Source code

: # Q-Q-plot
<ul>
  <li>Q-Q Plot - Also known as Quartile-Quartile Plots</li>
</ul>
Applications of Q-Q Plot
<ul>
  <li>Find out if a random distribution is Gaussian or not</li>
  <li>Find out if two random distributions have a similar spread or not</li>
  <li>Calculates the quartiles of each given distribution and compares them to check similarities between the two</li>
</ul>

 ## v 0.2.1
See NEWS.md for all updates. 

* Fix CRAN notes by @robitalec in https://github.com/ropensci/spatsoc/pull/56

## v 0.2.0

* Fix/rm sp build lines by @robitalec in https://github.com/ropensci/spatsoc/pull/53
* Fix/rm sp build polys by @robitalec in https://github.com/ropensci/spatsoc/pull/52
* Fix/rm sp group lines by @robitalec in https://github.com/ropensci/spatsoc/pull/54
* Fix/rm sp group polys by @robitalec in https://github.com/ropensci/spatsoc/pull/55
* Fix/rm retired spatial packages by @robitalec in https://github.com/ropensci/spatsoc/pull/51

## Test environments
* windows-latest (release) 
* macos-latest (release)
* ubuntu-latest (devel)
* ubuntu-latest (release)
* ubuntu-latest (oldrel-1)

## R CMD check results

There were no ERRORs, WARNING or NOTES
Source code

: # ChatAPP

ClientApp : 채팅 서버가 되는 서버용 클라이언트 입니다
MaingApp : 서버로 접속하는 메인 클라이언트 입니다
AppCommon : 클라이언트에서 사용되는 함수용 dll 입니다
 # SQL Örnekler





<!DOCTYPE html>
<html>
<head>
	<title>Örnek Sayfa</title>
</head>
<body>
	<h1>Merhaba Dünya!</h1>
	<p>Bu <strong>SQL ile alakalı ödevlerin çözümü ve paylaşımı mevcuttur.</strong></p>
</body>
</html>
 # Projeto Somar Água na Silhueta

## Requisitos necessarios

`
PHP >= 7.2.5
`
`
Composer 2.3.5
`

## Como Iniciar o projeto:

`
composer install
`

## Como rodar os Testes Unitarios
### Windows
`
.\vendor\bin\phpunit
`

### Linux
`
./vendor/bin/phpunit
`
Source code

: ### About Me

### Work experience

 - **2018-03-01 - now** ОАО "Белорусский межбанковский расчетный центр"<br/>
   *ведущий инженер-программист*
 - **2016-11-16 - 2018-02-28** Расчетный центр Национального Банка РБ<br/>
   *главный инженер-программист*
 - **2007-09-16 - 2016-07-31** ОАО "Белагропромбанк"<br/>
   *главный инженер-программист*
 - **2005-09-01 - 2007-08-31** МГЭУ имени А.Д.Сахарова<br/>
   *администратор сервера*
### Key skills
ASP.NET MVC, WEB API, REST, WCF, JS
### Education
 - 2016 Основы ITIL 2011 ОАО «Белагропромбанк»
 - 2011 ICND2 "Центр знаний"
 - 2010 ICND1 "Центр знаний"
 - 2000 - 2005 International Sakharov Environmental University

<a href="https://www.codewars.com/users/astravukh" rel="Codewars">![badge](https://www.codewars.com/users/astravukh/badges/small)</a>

# # # # #

▶ _Activity_:
Repeat every record exactly as written, please.

▶ _Answer area_:
Source code

: # Q-Q-plot
<ul>
  <li>Q-Q Plot - Also known as Quartile-Quartile Plots</li>
</ul>
Applications of Q-Q Plot
<ul>
  <li>Find out if a random distribution is Gaussian or not</li>
  <li>Find out if two random distributions have a similar spread or not</li>
  <li>Calculates the quartiles of each given distribution and compares them to check similarities between the two</li>
</ul>

 ## v 0.2.1
See NEWS.md for all updates. 

* Fix CRAN notes by @robitalec in https://github.com/ropensci/spatsoc/pull/56

## v 0.2.0

* Fix/rm sp build lines by @robitalec in https://github.com/ropensci/spatsoc/pull/53
* Fix/rm sp build polys by @robitalec in https://github.com/ropensci/spatsoc/pull/52
* Fix/rm sp group lines by @robitalec in https://github.com/ropensci/spatsoc/pull/54
* Fix/rm sp group polys by @robitalec in https://github.com/ropensci/spatsoc/pull/55
* Fix/rm retired spatial packages by @robitalec in https://github.com/ropensci/spatsoc/pull/51

## Test environments
* windows-latest (release) 
* macos-latest (release)
* ubuntu-latest (devel)
* ubuntu-latest (release)
* ubuntu-latest (oldrel-1)

## R CMD check results

There were no ERRORs, WARNING or NOTES
Source code

: # ChatAPP

ClientApp : 채팅 서버가 되는 서버용 클라이언트 입니다
MaingApp : 서버로 접속하는 메인 클라이언트 입니다
AppCommon : 클라이언트에서 사용되는 함수용 dll 입니다
 # SQL Örnekler





<!DOCTYPE html>
<html>
<head>
	<title>Örnek Sayfa</title>
</head>
<body>
	<h1>Merhaba Dünya!</h1>
	<p>Bu <strong>SQL ile alakalı ödevlerin çözümü ve paylaşımı mevcuttur.</strong></p>
</body>
</html>
 # Projeto Somar Água na Silhueta

## Requisitos necessarios

`
PHP >= 7.2.5
`
`
Composer 2.3.5
`

## Como Iniciar o projeto:

`
composer install
`

## Como rodar os Testes Unitarios
### Windows
`
.\vendor\bin\phpunit
`

### Linux
`
./vendor/bin/phpunit
`
Source code

: ### About Me

### Work experience

 - **2018-03-01 - now** ОАО "Белорусский межбанковский расчетный центр"<br/>
   *ведущий инженер-программист*
 - **2016-11-16 - 2018-02-28** Расчетный центр Национального Банка РБ<br/>
   *главный инженер-программист*
 - **2007-09-16 - 2016-07-31** ОАО "Белагропромбанк"<br/>
   *главный инженер-программист*
 - **2005-09-01 - 2007-08-31** МГЭУ имени А.Д.Сахарова<br/>
   *администратор сервера*
### Key skills
ASP.NET MVC, WEB API, REST, WCF, JS
### Education
 - 2016 Основы ITIL 2011 ОАО «Белагропромбанк»
 - 2011 ICND2 "Центр знаний"
 - 2010 ICND1 "Центр знаний"
 - 2000 - 2005 International Sakharov Environmental University

<a href="https://www.codewars.com/users/astravukh" rel="Codewars">![badge](https://www.codewars.com/users/astravukh/badges/small)</a>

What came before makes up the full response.